Supplied records: Begin

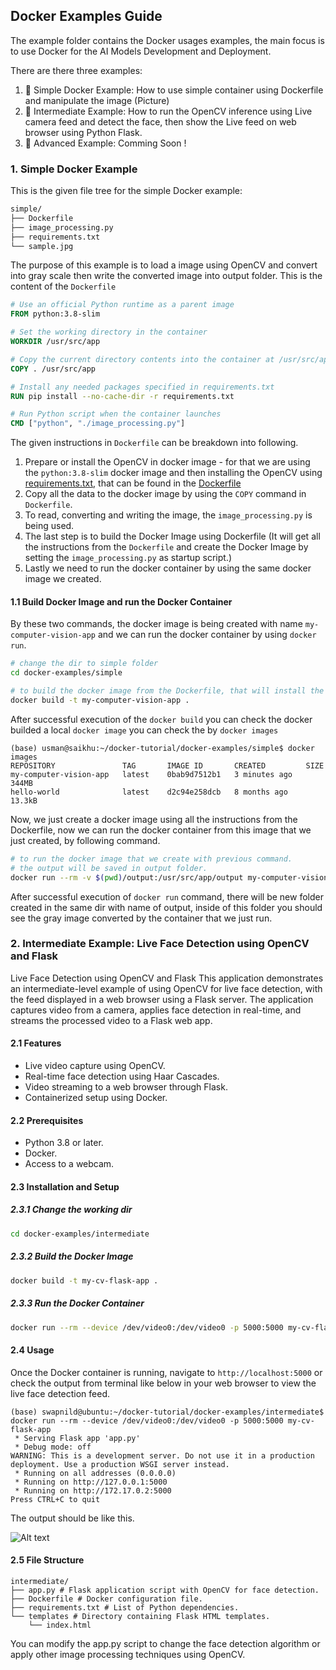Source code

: ## Docker Examples Guide

The example folder contains the Docker usages examples, the main focus is to use Docker for the AI Models Development and Deployment.

There are there three examples:
1. 🔰 Simple Docker Example: How to use simple container using Dockerfile and manipulate the image (Picture)
2. 🏹 Intermediate Example: How to run the OpenCV inference using Live camera feed and detect the face, then show the Live feed on web browser using Python Flask.
3. 🔱 Advanced Example: Comming Soon ! 

### 1. Simple Docker Example


This is the given file tree for the simple Docker example:
```bash
simple/
├── Dockerfile
├── image_processing.py
├── requirements.txt
└── sample.jpg
```

The purpose of this example is to load a image using OpenCV and convert into gray scale then write the converted image into output folder.
This is the content of the `Dockerfile`
```Dockerfile
# Use an official Python runtime as a parent image
FROM python:3.8-slim

# Set the working directory in the container
WORKDIR /usr/src/app

# Copy the current directory contents into the container at /usr/src/app
COPY . /usr/src/app

# Install any needed packages specified in requirements.txt
RUN pip install --no-cache-dir -r requirements.txt

# Run Python script when the container launches
CMD ["python", "./image_processing.py"]
```
The given instructions in `Dockerfile` can be breakdown into following.
1. Prepare or install the OpenCV in docker image - for that we are using the `python:3.8-slim` docker image and then installing the OpenCV using [requirements.txt](docker-examples/simple/requirements.txt), that can be found in the [Dockerfile](docker-examples/simple/Dockerfile) 
2. Copy all the data to the docker image by using the `COPY` command in `Dockerfile`. 
2. To read, converting and writing the image, the `image_processing.py` is being used.
3. The last step is to build the Docker Image using Dockerfile (It will get all the instructions from the `Dockerfile` and create the Docker Image by setting the `image_processing.py` as startup script.)
4. Lastly we need to run the docker container by using the same docker image we created.

#### 1.1 Build Docker Image and run the Docker Container 
By these two commands, the docker image is being created with name `my-computer-vision-app` and we can run the docker container by using `docker run`. 
```bash
# change the dir to simple folder
cd docker-examples/simple

# to build the docker image from the Dockerfile, that will install the opencv as requirment.
docker build -t my-computer-vision-app .
```
After successful execution of the `docker build` you can check the docker builded a local `docker image` you can check the by `docker images`
```console
(base) usman@saikhu:~/docker-tutorial/docker-examples/simple$ docker images
REPOSITORY               TAG       IMAGE ID       CREATED         SIZE
my-computer-vision-app   latest    0bab9d7512b1   3 minutes ago   344MB
hello-world              latest    d2c94e258dcb   8 months ago    13.3kB
```
Now, we just create a docker image using all the instructions from the Dockerfile, now we can run the docker container from this image that we just created, by following command.
```bash
# to run the docker image that we create with previous command.
# the output will be saved in output folder.
docker run --rm -v $(pwd)/output:/usr/src/app/output my-computer-vision-app
```

After  successful execution of `docker run` command, there will be new folder created in the same dir with name of output, inside of this folder you should see the gray image converted by the container that we just run.




### 2. Intermediate Example: Live Face Detection using OpenCV and Flask

Live Face Detection using OpenCV and Flask
This application demonstrates an intermediate-level example of using OpenCV for live face detection, with the feed displayed in a web browser using a Flask server. The application captures video from a camera, applies face detection in real-time, and streams the processed video to a Flask web app.

#### 2.1 Features
- Live video capture using OpenCV.
- Real-time face detection using Haar Cascades.
- Video streaming to a web browser through Flask.
- Containerized setup using Docker.

#### 2.2 Prerequisites
- Python 3.8 or later.
- Docker.
- Access to a webcam.
#### 2.3 Installation and Setup

##### 2.3.1 Change the working dir
```bash
cd docker-examples/intermediate
```
##### 2.3.2 Build the Docker Image
```bash
docker build -t my-cv-flask-app .
```
##### 2.3.3 Run the Docker Container
```bash
docker run --rm --device /dev/video0:/dev/video0 -p 5000:5000 my-cv-flask-app
```


#### 2.4 Usage
Once the Docker container is running, navigate to `http://localhost:5000` or check the output from terminal like below in your web browser to view the live face detection feed.

```console
(base) swapnild@ubuntu:~/docker-tutorial/docker-examples/intermediate$ docker run --rm --device /dev/video0:/dev/video0 -p 5000:5000 my-cv-flask-app
 * Serving Flask app 'app.py'
 * Debug mode: off
WARNING: This is a development server. Do not use it in a production deployment. Use a production WSGI server instead.
 * Running on all addresses (0.0.0.0)
 * Running on http://127.0.0.1:5000
 * Running on http://172.17.0.2:5000
Press CTRL+C to quit
```
The output should be like this.

![Alt text](https://github.com/saikhu/docker-ai-module/blob/main/assets/output.gif)

#### 2.5 File Structure
```console
intermediate/
├── app.py # Flask application script with OpenCV for face detection.
├── Dockerfile # Docker configuration file.
├── requirements.txt # List of Python dependencies.
└── templates # Directory containing Flask HTML templates.
    └── index.html
```
You can modify the app.py script to change the face detection algorithm or apply other image processing techniques using OpenCV.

Supplied records: End

* Aim of the exercise
Where a line of the data contains the string "folder", include it in a count, and state that count alone.

* Exercise output
5